Indeed, none of the residents have lived here for over two hundred years as in the mythical Brigadoon, but Saluda has no problem claiming to be the town that time forgot. That in itself makes it an attractive haven for throwbacks still remembering how things used to be back in the day.
In Saluda it is rare to see people in restaurants texting the person seated across the table from them. They actually talk to each other instead. I once even witnessed some parents boldly snatching a smart phone away from their child. ”This is called real time,” the mother said. “Get used to it.” Good for them!
The truth is, Saluda people don’t do a lot of texting because they would rather have a real conversation. They still speak and spell the language learned in grammar school and they don’t care what is going on in the Silicon Valley. Saluda people don’t give a hoot about fiber optics because electronics don’t rule their lives, inhibit their conversations or steal their humanity.
Friendly folks chat with each other as they munch on a hamburger, hot dog or a made from scratch milkshake served up in a large old-fashioned ice cream glass.
When visitors wander into one of our local cafés, it’s not unusual for them to be invited to sit for a spell. A local might talk proudly about the new grandbabies born the week before, or give an update on the Historical Society project. The stranger learns about the kind of produce sold at the Friday tailgate market.
The veggies are terrific this year, he will hear. Best doggone corn and tomatoes since 1945.
There could be a report on the Saluda Dog Society’s recent fundraiser when enough money was donated to build a new shelter. Information might be shared that the local thespians are ning to perform, It’s a Wonderful Life in December.
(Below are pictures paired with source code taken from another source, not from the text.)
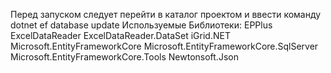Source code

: Перед запуском следует перейти в каталог  проектом и ввести команду dotnet ef database update
Используемые Библиотеки:
EPPlus
ExcelDataReader
ExcelDataReader.DataSet
iGrid.NET
Microsoft.EntityFrameworkCore
Microsoft.EntityFrameworkCore.SqlServer
Microsoft.EntityFrameworkCore.Tools
Newtonsoft.Json
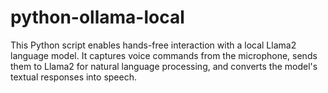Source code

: # python-ollama-local
This Python script enables hands-free interaction with a local Llama2 language model. It captures voice commands from the microphone, sends them to Llama2 for natural language processing, and converts the model's textual responses into speech.
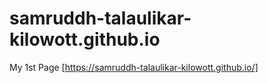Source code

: # samruddh-talaulikar-kilowott.github.io

My 1st Page [https://samruddh-talaulikar-kilowott.github.io/]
A tear or two will grace the eyes of an older resident when he reports, It’s official. A community barbeque will be held in the park annually with all proceeds going to the Wounded Warriors Project. God Bless America.
Saluda folks still use Ma Bell to ask about a friend’s son serving in the Middle East and they still phone each other when they just feel like saying, Hey, how’s your mama and em?
They support the lonely veteran struggling to adjust to a life without legs. They sit in church next to the widow who feels abandoned since the love of her life is no longer seated by her side. They attend town meetings; they donate blood to the Red Cross and they always, always vote.
Saluda people figured out a long time ago that caring and nurturing each other always makes a difference.
It took us a few years to permanently settle in this magical place that is not Brigadoon but comes pretty darn close. So what took us so long?
Brigadoon, Brigadoon, blooming under sable skies. Brigadoon, Brigadoon, there my heart forever lies. Let the world grow cold around us, let the heavens cry above! Brigadoon, Brigadoon, in thy valley, there’ll be love!